Add the red chile flakes and the sugar and cook 2 minutes. Stir in the sesame oil and remove from the heat and set aside to cool slightly. Then stir in the soy sauce, Chinese vinegar, sesame paste, and ground Szechuan pepper and stir until well combined with a silky texture.
Transfer the sauce to a bowl and set aside for serving or refrigerate for later use.
Reserve the toasted sesame seeds and coriander leaves to garnish the sauced chicken when serving.
Cucumbers and Scallions
- 2 cucumbers
- 6 to 8 scallions
- sea salt
- rice vinegar
Peel the cucumbers and slice in half lengthwise. Scoop out all the seeds and discard. Slice the cucumber halves in half and slice into thin batons. Place in a colander, salt lightly, and set aside for half an hour to draw out some of the water from the cucumbers.
Clean and trim the scallions and slice into very thin strips approximately the same size as the cucumber batons.
Once water is drawn out of the cucumbers place them on a kitchen towel and blot dry. Place in a non reactive bowl along with the scallions, cover, and refrigerate until you are ready to serve. Splash with the rice vinegar just before assembling the final dish.

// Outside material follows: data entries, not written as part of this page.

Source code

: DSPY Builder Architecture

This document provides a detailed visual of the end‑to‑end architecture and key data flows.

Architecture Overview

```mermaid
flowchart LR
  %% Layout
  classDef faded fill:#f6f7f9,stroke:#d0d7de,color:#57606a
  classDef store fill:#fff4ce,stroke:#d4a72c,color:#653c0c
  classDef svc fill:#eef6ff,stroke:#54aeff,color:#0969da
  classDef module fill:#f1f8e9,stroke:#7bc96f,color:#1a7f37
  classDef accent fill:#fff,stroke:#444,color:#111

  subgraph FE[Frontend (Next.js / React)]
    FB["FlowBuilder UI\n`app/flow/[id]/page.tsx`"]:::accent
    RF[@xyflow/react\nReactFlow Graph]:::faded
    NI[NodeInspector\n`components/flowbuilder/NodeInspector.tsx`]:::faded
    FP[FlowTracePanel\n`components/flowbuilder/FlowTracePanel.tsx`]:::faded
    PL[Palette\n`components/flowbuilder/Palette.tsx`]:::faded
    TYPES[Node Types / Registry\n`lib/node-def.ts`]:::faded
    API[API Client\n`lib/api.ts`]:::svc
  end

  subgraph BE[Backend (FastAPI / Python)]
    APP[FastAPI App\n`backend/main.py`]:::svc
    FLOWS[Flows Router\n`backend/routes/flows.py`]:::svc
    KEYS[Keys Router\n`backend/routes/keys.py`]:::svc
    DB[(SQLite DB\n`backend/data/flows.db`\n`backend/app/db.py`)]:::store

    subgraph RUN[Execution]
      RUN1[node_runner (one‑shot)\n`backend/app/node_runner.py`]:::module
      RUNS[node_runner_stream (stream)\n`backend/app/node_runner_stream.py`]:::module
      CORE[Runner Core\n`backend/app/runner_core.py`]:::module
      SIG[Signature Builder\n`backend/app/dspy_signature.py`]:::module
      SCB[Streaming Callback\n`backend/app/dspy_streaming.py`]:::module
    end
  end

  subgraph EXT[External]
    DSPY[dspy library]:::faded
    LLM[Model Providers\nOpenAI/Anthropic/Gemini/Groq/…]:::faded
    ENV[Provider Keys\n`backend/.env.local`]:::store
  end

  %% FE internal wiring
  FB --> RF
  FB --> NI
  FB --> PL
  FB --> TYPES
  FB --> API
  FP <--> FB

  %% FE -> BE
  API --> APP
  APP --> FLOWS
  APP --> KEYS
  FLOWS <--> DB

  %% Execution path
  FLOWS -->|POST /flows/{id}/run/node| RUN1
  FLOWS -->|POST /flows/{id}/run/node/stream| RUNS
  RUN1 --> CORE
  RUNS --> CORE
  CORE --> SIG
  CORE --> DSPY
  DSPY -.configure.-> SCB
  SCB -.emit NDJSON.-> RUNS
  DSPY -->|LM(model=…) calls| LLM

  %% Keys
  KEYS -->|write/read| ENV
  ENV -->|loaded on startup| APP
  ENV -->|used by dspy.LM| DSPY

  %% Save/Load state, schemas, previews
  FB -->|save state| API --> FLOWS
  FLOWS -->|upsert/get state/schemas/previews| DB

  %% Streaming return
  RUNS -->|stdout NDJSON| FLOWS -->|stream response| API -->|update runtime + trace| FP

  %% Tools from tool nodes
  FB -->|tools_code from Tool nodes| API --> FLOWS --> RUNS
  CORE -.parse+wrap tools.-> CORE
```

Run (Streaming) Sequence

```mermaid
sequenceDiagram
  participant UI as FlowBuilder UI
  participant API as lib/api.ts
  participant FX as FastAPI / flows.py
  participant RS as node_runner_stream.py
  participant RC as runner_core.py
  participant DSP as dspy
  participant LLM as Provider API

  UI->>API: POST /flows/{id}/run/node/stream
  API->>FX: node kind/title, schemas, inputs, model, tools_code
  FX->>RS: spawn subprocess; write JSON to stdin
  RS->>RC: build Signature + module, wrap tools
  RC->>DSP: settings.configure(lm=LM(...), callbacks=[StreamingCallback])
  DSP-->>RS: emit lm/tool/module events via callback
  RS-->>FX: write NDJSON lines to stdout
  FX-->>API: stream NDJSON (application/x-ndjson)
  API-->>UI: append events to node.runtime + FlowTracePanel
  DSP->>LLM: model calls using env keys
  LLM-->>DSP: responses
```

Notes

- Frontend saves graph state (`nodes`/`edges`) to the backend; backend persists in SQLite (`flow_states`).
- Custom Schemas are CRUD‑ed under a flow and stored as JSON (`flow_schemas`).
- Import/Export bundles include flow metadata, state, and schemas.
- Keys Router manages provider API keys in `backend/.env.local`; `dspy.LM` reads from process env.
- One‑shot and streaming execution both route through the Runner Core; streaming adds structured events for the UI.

To serve cold: Scatter the cucumber scallion mixture in the bottom of individual shallow bowls. Top with the pulled chicken, nap the sauce over the chicken, and garnish with toasted sesame seeds and coriander leaves.
To serve warm: Rewarm the pulled chicken in some fragrant broth. Place the warm chicken in individual shallow bowls. Stir a little bit of the sauce into the remaining broth and pour it around the chicken. Nap the chicken with the sauce and garnish with toasted sesame seeds and fresh coriander leaves. Nestle the cucumbers and scallions to the side. Serve with individual bowls of steamed rice.